• _Required work_:
Every record, from the first line to the last, needs to be given again exactly.

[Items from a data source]

========================================

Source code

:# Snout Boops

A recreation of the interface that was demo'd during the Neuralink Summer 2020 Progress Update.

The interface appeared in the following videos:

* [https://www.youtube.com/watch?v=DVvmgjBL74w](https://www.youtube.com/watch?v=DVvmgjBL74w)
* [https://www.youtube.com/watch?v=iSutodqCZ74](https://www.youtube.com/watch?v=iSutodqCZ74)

========================================

• _Task response_:
Source code

:# Snout Boops

A recreation of the interface that was demo'd during the Neuralink Summer 2020 Progress Update.

The interface appeared in the following videos:

* [https://www.youtube.com/watch?v=DVvmgjBL74w](https://www.youtube.com/watch?v=DVvmgjBL74w)
* [https://www.youtube.com/watch?v=iSutodqCZ74](https://www.youtube.com/watch?v=iSutodqCZ74)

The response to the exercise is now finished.